И опять, как и в предыдущих вещах Бычкова, смерть соседствует с рождением… Любви с большой буквы.

И тексты — как всегда диссоциативны. Охраняя флёром экуменизма рассудок публики от перегрева эмоций. Нельзя же защитить сознание от циркулярной пилы, отрезающей вам голову. Потерявшуюся в медленном свете исчезающего на глазах фейсбука.

И тут ты внезапно постигаешь, мол, потерялся-то не он, — а ты!

И понимаешь, что профукал абсолютно всё — Дом, Женщину, Страсть. И как из этого выйти, — увы, не ведаешь.

Ведь Кинг-Конга не победить. Они, проклятые Кинг-Конги повседневности, — всюду. Как и революционеры. Мчащиеся по невъ… необъятным российским просторам на броневике. С водкой, тромбоном, бутербродами и неиссякаемым количеством боезапаса. С голой женщиной заодно. (Всё по Чапаеву… — тьфу ты! — по Пелевину.) Вскоре ставшей бабушкой… Потом прабабушкой.

Но мы не о том.

Я заблудился в бычковском хаосе звуков. Заплутал, сидя в трамвае. Бычковском трамвае.

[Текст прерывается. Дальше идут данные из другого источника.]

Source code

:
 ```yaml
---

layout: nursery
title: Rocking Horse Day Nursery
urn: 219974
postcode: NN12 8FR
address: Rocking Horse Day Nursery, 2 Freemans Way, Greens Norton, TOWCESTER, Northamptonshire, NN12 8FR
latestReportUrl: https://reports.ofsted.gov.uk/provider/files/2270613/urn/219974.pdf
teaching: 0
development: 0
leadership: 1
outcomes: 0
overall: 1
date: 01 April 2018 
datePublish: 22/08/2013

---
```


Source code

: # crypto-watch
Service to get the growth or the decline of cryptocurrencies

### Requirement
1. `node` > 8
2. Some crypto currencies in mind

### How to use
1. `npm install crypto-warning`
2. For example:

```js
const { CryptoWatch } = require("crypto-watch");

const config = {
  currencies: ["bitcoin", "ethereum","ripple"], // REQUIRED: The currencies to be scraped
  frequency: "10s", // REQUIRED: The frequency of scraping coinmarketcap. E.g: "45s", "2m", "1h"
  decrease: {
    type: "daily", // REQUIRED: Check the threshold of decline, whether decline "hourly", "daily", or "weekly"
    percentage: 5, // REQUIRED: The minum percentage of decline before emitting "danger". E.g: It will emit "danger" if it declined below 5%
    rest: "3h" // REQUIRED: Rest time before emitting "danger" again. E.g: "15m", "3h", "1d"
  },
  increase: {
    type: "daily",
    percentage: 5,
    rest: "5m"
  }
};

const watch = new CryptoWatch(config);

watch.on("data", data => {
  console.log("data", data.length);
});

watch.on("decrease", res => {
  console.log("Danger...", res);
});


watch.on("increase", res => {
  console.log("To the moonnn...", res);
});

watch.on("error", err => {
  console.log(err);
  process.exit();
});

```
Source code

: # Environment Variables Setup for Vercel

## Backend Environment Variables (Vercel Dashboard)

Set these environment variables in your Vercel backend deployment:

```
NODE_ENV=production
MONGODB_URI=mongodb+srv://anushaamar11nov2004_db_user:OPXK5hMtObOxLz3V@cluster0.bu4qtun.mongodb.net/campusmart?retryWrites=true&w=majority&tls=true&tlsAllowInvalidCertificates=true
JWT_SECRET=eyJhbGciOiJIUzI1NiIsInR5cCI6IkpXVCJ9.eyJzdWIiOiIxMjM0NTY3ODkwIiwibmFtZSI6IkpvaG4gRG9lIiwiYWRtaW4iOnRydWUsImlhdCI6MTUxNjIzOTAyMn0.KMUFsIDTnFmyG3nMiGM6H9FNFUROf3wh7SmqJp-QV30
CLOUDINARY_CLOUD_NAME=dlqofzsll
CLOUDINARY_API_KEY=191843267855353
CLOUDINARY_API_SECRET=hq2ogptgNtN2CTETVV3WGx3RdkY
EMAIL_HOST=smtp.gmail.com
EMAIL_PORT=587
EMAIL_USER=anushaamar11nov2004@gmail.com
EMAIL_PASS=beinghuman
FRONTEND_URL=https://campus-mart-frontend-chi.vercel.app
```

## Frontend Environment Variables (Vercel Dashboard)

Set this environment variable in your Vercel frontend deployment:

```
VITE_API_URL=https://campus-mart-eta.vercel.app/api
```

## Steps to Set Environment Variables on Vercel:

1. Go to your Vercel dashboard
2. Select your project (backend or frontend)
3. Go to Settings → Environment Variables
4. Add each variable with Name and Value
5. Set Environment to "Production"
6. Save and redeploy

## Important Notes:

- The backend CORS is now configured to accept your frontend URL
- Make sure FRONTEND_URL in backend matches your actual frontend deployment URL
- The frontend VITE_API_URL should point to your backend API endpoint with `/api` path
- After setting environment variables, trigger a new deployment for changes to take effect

Который он слямзил, сам того не лицезря, не у Мандельштама, нет. (Там слишком сладко-пряно-несолоно.) А — у бедняги Гумилёва. С расчленёнкой и вечным нераскаянием. Неприятием обожаемого любвеобильного Бога. Когда до смерти осталось пару шагов. Всем: и тем, и тем, и тем… И мне.

Всё в нашем мире повторяется, наслаивается.

Непрестанно двоятся, дублируются символы нотной палитры — партитуры. Тем более что бычковский интертекст, — собственно, не проза. А — именно стихи в прозе. Почему я и вспомнил Гумилёва.

И казнь, и насилие, и ненасилие, и любовь во имя насилия-ненасилия — всё это было давным-давно сказано. Давным-давно показано.

К тому же обосновано (своим неведением) — и 100, и 200 лет назад.

Но, видимо, пришла пора итожить — сегодня.

И Бычков это сделал. Но — не резюмировал. Лишь очертил. Как Гумилёв очертил Мандельштаму грани доступной (отнюдь не сладкой) будущей жизни.

Мчался он бурей тёмной, крылатой,
Он заблудился в бездне времён…
Остановите, вагоновожатый,
Остановите сейчас вагон!
Н. Гумилёв

Кстати, заметили, я не дал ни одной цитаты из книги Бычкова. А зачем?

В том-то и есть бычковская фишка — поведать жизнь так, будто ты и не говоришь вовсе. А — тривиально живёшь, растворившись в партитуре произведения, словно тебя нет. И не было никогда.

И да… Там вначале орудует свирепый маньяк под прикрытием Кортасара и Пруста. Не скажу, в каком рассказе. А то читать будет неинтересно.